> _Exercise objective_
Filter the entries and keep only the lines where the string "align" appears.

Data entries
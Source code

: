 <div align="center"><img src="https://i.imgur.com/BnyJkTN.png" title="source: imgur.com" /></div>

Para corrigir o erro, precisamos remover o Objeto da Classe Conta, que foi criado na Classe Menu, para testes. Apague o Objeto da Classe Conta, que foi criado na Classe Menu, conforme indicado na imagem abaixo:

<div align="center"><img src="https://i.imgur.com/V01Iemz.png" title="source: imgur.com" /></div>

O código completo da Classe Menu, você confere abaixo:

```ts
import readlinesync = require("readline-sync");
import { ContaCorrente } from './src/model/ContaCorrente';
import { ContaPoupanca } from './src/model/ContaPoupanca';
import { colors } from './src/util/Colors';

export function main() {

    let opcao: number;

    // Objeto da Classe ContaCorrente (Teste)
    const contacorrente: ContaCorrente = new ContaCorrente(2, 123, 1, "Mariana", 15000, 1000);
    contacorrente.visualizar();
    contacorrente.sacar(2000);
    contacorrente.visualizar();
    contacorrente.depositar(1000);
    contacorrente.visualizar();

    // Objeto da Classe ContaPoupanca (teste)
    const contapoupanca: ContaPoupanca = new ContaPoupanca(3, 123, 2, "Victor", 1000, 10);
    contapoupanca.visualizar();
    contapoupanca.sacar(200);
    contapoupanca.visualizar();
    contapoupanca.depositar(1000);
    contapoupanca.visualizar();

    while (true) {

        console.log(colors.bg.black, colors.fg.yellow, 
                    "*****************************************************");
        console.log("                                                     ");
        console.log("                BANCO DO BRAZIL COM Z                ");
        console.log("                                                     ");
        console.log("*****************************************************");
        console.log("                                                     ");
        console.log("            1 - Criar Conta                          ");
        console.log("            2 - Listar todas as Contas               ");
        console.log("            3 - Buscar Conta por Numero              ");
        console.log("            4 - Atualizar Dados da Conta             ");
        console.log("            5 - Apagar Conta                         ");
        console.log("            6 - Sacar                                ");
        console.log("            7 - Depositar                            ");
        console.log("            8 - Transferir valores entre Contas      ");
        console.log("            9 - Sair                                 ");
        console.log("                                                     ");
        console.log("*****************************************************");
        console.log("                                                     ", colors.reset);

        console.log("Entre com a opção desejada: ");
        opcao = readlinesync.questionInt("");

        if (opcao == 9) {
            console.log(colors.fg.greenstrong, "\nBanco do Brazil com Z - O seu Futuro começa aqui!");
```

> _Response area_
: <div align="center"><img src="https://i.imgur.com/BnyJkTN.png" title="source: imgur.com" /></div>
<div align="center"><img src="https://i.imgur.com/V01Iemz.png" title="source: imgur.com" /></div>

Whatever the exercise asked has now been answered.